Go through the entries one line at a time, and gather every line that has the word "Mbps".

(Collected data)
»»

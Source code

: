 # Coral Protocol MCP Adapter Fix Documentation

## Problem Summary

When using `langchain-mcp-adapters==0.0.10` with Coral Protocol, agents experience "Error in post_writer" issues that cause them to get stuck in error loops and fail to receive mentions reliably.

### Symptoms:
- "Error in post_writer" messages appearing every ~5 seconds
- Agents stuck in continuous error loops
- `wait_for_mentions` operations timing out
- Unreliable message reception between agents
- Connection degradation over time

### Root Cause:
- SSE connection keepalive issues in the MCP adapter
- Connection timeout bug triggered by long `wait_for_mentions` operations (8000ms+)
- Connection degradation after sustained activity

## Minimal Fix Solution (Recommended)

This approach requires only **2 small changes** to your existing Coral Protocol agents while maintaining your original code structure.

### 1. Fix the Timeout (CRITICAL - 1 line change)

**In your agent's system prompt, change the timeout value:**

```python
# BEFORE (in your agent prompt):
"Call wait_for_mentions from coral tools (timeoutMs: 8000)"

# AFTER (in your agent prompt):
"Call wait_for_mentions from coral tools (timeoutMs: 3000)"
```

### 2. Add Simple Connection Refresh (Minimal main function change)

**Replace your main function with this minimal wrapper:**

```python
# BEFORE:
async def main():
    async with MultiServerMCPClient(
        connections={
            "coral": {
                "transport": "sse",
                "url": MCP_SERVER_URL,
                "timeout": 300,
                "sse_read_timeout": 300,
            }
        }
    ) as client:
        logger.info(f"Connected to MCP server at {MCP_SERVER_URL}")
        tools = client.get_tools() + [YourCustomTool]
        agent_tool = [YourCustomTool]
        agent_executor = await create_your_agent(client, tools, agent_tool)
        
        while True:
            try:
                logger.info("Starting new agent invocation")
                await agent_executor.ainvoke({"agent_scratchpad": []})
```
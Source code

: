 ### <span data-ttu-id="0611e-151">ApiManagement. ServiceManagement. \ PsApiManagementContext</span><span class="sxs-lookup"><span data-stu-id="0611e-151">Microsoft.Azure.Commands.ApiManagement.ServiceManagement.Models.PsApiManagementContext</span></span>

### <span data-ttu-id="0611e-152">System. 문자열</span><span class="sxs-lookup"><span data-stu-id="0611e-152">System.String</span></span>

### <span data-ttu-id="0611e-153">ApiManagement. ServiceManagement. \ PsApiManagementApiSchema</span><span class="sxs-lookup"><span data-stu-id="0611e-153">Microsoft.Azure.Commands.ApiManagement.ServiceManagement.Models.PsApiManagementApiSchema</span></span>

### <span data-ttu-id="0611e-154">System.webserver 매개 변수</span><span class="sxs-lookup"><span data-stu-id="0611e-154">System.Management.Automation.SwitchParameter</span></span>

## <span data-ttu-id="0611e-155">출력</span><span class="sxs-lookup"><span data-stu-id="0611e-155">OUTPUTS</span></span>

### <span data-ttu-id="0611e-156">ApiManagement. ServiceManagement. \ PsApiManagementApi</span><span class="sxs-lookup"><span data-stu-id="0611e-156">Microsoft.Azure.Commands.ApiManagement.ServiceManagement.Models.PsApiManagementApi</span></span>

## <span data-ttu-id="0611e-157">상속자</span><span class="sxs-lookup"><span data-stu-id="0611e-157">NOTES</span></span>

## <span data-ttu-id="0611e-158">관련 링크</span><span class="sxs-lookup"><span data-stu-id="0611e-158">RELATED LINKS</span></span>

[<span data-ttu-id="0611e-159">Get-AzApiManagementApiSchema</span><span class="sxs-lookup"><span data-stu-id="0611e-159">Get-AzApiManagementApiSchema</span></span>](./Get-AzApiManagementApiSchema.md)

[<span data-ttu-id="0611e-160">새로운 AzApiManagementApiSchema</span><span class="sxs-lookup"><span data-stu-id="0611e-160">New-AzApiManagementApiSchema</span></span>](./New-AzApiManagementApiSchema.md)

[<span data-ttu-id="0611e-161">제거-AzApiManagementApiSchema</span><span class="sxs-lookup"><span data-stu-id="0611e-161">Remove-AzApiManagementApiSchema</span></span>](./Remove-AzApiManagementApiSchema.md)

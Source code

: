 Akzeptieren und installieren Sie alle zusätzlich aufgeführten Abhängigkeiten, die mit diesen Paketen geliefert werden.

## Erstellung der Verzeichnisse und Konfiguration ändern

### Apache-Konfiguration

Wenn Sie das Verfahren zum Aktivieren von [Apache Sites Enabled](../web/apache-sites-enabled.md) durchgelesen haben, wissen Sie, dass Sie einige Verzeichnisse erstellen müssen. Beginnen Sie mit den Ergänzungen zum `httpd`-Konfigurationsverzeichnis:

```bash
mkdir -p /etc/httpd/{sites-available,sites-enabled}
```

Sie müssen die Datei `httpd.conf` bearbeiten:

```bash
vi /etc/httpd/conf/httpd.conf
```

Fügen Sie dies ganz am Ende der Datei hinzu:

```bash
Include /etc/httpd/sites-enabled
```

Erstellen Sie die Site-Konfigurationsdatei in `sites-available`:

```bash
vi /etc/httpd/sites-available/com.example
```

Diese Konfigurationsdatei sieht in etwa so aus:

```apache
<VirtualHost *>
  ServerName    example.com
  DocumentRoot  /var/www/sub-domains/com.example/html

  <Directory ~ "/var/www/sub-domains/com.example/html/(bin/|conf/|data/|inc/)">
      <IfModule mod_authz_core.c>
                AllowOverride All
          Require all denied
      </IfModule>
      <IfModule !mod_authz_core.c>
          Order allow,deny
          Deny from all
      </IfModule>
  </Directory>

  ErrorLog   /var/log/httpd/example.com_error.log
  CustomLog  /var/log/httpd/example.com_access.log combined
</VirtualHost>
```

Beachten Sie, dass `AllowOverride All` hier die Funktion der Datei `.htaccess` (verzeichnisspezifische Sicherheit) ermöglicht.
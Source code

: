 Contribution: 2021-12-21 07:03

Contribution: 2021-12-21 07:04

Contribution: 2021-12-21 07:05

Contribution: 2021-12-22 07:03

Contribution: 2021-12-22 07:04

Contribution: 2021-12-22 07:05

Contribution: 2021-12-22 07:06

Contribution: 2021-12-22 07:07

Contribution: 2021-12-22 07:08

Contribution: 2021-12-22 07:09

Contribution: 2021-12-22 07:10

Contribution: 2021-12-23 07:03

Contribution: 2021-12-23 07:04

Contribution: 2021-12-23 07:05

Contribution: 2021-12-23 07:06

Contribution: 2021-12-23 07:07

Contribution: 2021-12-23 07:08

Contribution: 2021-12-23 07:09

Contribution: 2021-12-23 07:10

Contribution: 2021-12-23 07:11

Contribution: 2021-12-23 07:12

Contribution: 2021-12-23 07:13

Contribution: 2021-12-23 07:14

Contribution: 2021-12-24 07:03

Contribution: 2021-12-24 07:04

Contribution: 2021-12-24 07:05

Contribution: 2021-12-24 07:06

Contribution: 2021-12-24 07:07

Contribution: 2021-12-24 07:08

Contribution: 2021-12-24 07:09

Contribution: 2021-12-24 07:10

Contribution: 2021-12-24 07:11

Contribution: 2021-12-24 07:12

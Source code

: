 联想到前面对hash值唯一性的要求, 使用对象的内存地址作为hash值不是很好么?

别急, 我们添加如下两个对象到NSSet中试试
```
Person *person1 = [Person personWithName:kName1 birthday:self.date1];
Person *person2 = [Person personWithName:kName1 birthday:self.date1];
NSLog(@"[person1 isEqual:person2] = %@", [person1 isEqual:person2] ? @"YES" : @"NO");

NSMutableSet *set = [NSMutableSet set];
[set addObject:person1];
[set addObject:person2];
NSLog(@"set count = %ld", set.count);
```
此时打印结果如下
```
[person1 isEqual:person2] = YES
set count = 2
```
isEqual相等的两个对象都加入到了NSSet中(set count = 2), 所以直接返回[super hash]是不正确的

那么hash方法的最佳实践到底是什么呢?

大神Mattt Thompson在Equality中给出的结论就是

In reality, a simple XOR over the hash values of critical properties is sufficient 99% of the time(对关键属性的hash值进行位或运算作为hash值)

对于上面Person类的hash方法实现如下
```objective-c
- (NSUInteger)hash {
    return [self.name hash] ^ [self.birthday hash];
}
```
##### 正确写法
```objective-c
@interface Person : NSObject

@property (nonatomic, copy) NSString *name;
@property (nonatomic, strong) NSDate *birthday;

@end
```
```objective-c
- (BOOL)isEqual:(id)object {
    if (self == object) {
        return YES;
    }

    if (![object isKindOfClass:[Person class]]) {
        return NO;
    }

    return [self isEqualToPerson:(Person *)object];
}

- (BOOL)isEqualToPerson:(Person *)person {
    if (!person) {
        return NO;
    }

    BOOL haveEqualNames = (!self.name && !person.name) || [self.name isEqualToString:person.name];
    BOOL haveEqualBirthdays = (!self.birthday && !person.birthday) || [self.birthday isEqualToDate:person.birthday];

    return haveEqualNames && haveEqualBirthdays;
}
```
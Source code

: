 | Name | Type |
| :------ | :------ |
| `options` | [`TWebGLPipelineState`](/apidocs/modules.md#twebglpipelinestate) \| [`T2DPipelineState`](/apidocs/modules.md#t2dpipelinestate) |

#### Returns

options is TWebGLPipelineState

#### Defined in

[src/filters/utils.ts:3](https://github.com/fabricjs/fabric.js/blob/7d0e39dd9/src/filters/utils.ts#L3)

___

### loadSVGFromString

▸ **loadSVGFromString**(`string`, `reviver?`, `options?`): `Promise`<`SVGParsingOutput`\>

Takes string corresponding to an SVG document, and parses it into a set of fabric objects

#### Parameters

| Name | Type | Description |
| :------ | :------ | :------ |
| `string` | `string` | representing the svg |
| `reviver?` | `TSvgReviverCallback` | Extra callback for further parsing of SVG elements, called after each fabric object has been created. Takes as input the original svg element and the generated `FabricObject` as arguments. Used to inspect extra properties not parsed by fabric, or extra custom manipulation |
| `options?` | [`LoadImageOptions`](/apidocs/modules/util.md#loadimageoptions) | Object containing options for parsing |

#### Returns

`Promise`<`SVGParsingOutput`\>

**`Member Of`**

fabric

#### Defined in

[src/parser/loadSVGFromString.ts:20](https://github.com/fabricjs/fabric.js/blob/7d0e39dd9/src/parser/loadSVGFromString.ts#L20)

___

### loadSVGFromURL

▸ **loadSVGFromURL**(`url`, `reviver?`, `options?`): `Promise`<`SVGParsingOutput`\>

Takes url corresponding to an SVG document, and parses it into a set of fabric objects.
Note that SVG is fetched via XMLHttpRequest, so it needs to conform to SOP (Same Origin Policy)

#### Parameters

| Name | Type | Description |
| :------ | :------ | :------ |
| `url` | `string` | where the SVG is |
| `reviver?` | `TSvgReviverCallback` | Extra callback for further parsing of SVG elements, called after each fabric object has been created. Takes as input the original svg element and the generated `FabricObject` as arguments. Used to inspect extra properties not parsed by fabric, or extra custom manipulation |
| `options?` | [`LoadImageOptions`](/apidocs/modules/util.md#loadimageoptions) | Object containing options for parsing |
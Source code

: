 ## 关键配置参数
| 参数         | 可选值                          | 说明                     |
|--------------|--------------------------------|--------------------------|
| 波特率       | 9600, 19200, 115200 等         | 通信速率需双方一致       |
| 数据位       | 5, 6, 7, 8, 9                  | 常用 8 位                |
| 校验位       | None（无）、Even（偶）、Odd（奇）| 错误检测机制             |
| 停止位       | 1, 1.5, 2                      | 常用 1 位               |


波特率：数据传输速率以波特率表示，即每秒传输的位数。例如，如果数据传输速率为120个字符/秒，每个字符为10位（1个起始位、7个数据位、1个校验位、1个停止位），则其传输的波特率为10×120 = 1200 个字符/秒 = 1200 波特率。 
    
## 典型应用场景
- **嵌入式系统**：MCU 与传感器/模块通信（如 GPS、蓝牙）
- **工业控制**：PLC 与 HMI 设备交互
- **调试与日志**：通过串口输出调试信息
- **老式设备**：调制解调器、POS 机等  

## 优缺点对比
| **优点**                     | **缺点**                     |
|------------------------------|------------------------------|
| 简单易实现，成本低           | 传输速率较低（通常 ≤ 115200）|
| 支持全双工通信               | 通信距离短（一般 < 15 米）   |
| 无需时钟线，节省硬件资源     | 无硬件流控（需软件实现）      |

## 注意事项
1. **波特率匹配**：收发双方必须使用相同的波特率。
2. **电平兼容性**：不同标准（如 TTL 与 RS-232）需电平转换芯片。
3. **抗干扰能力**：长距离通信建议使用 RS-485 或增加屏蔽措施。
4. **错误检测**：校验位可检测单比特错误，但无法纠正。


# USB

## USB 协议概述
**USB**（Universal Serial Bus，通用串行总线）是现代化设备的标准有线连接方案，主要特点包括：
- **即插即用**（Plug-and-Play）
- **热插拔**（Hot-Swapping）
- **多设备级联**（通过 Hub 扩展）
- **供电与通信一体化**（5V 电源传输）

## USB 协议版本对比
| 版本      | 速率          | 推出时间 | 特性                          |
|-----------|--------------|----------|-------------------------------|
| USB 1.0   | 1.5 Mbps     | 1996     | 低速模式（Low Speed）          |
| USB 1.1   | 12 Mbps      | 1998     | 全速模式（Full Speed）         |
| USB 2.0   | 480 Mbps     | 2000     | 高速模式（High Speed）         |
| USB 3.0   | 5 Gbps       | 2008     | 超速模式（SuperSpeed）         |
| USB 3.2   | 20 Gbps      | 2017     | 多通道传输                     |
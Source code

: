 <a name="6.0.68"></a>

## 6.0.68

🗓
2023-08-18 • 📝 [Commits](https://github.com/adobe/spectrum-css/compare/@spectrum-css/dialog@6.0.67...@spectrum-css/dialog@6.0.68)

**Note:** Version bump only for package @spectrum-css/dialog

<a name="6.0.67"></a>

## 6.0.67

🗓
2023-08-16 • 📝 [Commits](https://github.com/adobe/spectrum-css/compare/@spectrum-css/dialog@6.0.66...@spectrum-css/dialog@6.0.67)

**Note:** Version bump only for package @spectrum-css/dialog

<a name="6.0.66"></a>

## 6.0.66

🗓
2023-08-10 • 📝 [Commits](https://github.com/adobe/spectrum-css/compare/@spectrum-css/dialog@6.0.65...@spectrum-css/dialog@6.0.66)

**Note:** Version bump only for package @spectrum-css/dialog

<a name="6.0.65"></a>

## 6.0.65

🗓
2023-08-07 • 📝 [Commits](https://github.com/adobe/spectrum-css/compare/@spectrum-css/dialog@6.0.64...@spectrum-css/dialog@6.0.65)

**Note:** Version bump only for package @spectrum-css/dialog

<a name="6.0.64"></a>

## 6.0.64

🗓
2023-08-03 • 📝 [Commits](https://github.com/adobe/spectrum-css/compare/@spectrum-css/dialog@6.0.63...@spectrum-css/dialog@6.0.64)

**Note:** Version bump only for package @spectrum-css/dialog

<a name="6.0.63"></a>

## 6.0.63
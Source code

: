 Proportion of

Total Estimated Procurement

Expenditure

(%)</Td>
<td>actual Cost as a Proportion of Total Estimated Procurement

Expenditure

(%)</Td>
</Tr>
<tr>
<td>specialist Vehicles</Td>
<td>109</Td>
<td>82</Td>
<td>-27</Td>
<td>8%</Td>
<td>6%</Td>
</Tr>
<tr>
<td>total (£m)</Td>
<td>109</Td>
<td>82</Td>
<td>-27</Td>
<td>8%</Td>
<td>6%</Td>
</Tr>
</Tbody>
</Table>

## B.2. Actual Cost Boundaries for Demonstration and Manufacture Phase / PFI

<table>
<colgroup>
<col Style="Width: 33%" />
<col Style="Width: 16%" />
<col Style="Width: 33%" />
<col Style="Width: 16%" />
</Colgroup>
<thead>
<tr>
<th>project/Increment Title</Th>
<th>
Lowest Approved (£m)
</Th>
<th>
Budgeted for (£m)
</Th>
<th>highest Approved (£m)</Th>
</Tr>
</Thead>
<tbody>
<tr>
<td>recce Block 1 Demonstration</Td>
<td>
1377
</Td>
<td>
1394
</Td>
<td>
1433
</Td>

««

■ SOLUTION
| USB 1.0   | 1.5 Mbps     | 1996     | 低速模式（Low Speed）          |
| USB 1.1   | 12 Mbps      | 1998     | 全速模式（Full Speed）         |
| USB 2.0   | 480 Mbps     | 2000     | 高速模式（High Speed）         |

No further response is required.